- _DATA PROVIDED_:
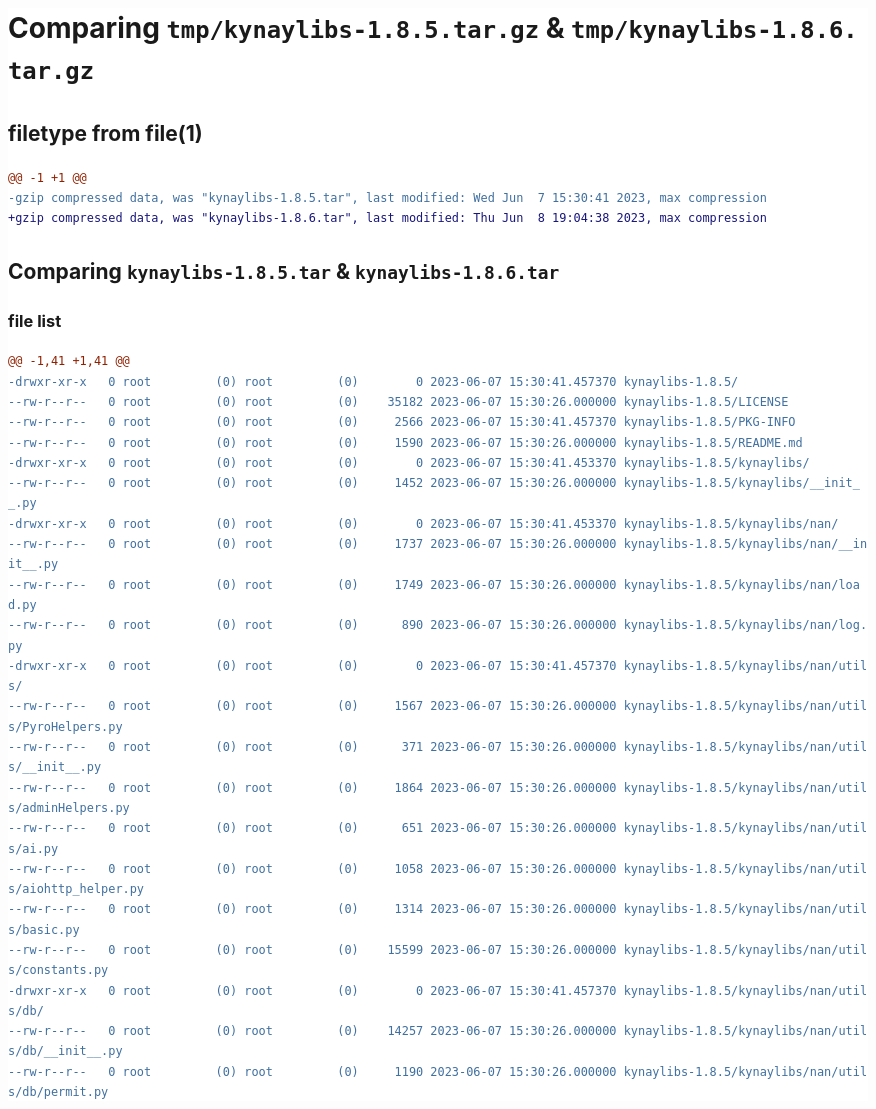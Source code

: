 # Comparing `tmp/kynaylibs-1.8.5.tar.gz` & `tmp/kynaylibs-1.8.6.tar.gz`

## filetype from file(1)

```diff
@@ -1 +1 @@
-gzip compressed data, was "kynaylibs-1.8.5.tar", last modified: Wed Jun  7 15:30:41 2023, max compression
+gzip compressed data, was "kynaylibs-1.8.6.tar", last modified: Thu Jun  8 19:04:38 2023, max compression
```

## Comparing `kynaylibs-1.8.5.tar` & `kynaylibs-1.8.6.tar`

### file list

```diff
@@ -1,41 +1,41 @@
-drwxr-xr-x   0 root         (0) root         (0)        0 2023-06-07 15:30:41.457370 kynaylibs-1.8.5/
--rw-r--r--   0 root         (0) root         (0)    35182 2023-06-07 15:30:26.000000 kynaylibs-1.8.5/LICENSE
--rw-r--r--   0 root         (0) root         (0)     2566 2023-06-07 15:30:41.457370 kynaylibs-1.8.5/PKG-INFO
--rw-r--r--   0 root         (0) root         (0)     1590 2023-06-07 15:30:26.000000 kynaylibs-1.8.5/README.md
-drwxr-xr-x   0 root         (0) root         (0)        0 2023-06-07 15:30:41.453370 kynaylibs-1.8.5/kynaylibs/
--rw-r--r--   0 root         (0) root         (0)     1452 2023-06-07 15:30:26.000000 kynaylibs-1.8.5/kynaylibs/__init__.py
-drwxr-xr-x   0 root         (0) root         (0)        0 2023-06-07 15:30:41.453370 kynaylibs-1.8.5/kynaylibs/nan/
--rw-r--r--   0 root         (0) root         (0)     1737 2023-06-07 15:30:26.000000 kynaylibs-1.8.5/kynaylibs/nan/__init__.py
--rw-r--r--   0 root         (0) root         (0)     1749 2023-06-07 15:30:26.000000 kynaylibs-1.8.5/kynaylibs/nan/load.py
--rw-r--r--   0 root         (0) root         (0)      890 2023-06-07 15:30:26.000000 kynaylibs-1.8.5/kynaylibs/nan/log.py
-drwxr-xr-x   0 root         (0) root         (0)        0 2023-06-07 15:30:41.457370 kynaylibs-1.8.5/kynaylibs/nan/utils/
--rw-r--r--   0 root         (0) root         (0)     1567 2023-06-07 15:30:26.000000 kynaylibs-1.8.5/kynaylibs/nan/utils/PyroHelpers.py
--rw-r--r--   0 root         (0) root         (0)      371 2023-06-07 15:30:26.000000 kynaylibs-1.8.5/kynaylibs/nan/utils/__init__.py
--rw-r--r--   0 root         (0) root         (0)     1864 2023-06-07 15:30:26.000000 kynaylibs-1.8.5/kynaylibs/nan/utils/adminHelpers.py
--rw-r--r--   0 root         (0) root         (0)      651 2023-06-07 15:30:26.000000 kynaylibs-1.8.5/kynaylibs/nan/utils/ai.py
--rw-r--r--   0 root         (0) root         (0)     1058 2023-06-07 15:30:26.000000 kynaylibs-1.8.5/kynaylibs/nan/utils/aiohttp_helper.py
--rw-r--r--   0 root         (0) root         (0)     1314 2023-06-07 15:30:26.000000 kynaylibs-1.8.5/kynaylibs/nan/utils/basic.py
--rw-r--r--   0 root         (0) root         (0)    15599 2023-06-07 15:30:26.000000 kynaylibs-1.8.5/kynaylibs/nan/utils/constants.py
-drwxr-xr-x   0 root         (0) root         (0)        0 2023-06-07 15:30:41.457370 kynaylibs-1.8.5/kynaylibs/nan/utils/db/
--rw-r--r--   0 root         (0) root         (0)    14257 2023-06-07 15:30:26.000000 kynaylibs-1.8.5/kynaylibs/nan/utils/db/__init__.py
--rw-r--r--   0 root         (0) root         (0)     1190 2023-06-07 15:30:26.000000 kynaylibs-1.8.5/kynaylibs/nan/utils/db/permit.py
```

- _EXERCISE BRIEF_: Across the data, find each line that has "compression" in it and copy that line.

- _TASK OUTPUT_:
-gzip compressed data, was "kynaylibs-1.8.5.tar", last modified: Wed Jun  7 15:30:41 2023, max compression
+gzip compressed data, was "kynaylibs-1.8.6.tar", last modified: Thu Jun  8 19:04:38 2023, max compression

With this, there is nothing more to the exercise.